John Wallace johnwallace4 at yahoo.co.uk
Sat Aug 7 19:37:50 EDT 2021


On 04/08/2021 13:19, Simon Clubley wrote:
> On 2021-08-03, Dave Froble <davef at tsoft-inc.com> wrote:
>> On 8/3/2021 1:41 PM, Simon Clubley wrote:
>>>
>>> Unfortunately, VSI do not seem to show any interest in addressing this.
>>>
>>> I wonder how much business it has cost them and how much it's going to
>>> cost them simply because a customer cannot allow this situation to occur.
>>>
>>> A business may love VMS and want to stay with it, but they are not
>>> going to allow the collapse of a vendor to be the collapse of their
>>> own business, even if that means moving away from VMS.
>>
>> On this we agree 100%.
>>
> 
> Even when people disagree with me on the other things I say, everyone
> still appears to agree with me on this.
> 
> Why can't VSI see just how strongly customers feel about this and why
> are they not doing anything to address this showstopping problem for
> keeping many people as VSI customers ?
> 
> Do VSI simply not understand the sheer strength of customer feeling
> about this ?
> 
> If you have your application source code, there are now solutions for
> porting your VMS applications, including its VMS-specific code, over
> to another operating system such as Linux.
> 
> How many people are now exploring this option as a direct result of
> VSI's new time-limited licences policy ?
> 
> Simon.
> 

Subscription-based licences for VMS date back to at least VMS 4.6 (in 
1987?) and V4.7, as can be seen from the VAX VMS Software Product 
Description of the day which has the part numbers.

Back then they were called Periodic Payment Licences and seem to have 
been associated with the then-new VAXBI series of machines.

I don't remember when they stopped being of interest to paying 
customers.

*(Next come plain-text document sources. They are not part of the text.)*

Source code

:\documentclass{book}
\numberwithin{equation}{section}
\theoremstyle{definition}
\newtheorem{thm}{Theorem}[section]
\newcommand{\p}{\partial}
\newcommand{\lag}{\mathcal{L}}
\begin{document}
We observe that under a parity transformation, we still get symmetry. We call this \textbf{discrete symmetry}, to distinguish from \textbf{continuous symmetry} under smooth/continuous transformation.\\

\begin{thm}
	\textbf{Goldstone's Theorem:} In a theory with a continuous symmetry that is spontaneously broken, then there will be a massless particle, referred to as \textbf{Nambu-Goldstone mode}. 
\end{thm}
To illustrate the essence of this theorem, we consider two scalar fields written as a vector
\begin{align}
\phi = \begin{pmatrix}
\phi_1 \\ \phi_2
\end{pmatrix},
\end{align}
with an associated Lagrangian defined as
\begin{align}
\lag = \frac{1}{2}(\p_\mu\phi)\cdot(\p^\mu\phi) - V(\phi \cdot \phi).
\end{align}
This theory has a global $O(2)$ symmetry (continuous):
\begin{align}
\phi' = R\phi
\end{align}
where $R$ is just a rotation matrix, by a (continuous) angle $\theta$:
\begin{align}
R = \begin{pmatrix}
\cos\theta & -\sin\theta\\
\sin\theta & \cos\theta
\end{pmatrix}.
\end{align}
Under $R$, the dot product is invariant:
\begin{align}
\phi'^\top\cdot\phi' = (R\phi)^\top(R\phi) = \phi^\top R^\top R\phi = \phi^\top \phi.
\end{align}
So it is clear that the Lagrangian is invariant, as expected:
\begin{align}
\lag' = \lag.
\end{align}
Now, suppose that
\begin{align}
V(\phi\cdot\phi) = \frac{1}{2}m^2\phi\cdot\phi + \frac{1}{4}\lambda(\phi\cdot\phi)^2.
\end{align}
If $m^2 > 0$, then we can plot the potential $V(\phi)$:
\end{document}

In fact I don't remember when DEC's introduction of 
subscription based licencing *started* being of interest to VMS 
customers I knew, but presumably someone somewhere liked the idea, at 
least for a while.

Interesting to see that VSIVMS will not only have software licenced by 
subscription, there will be "enforcement mechanisms" as part of the OS.

It's a good job such enforcement mechanisms (including the likes of what 
used to be called DRM) have never ever in the history of digital 
restrictions management or production IT been vulnerable to fail in new 
and mysterious ways at the least convenient time possible and across the 
whole user base. Well, not very often anyway.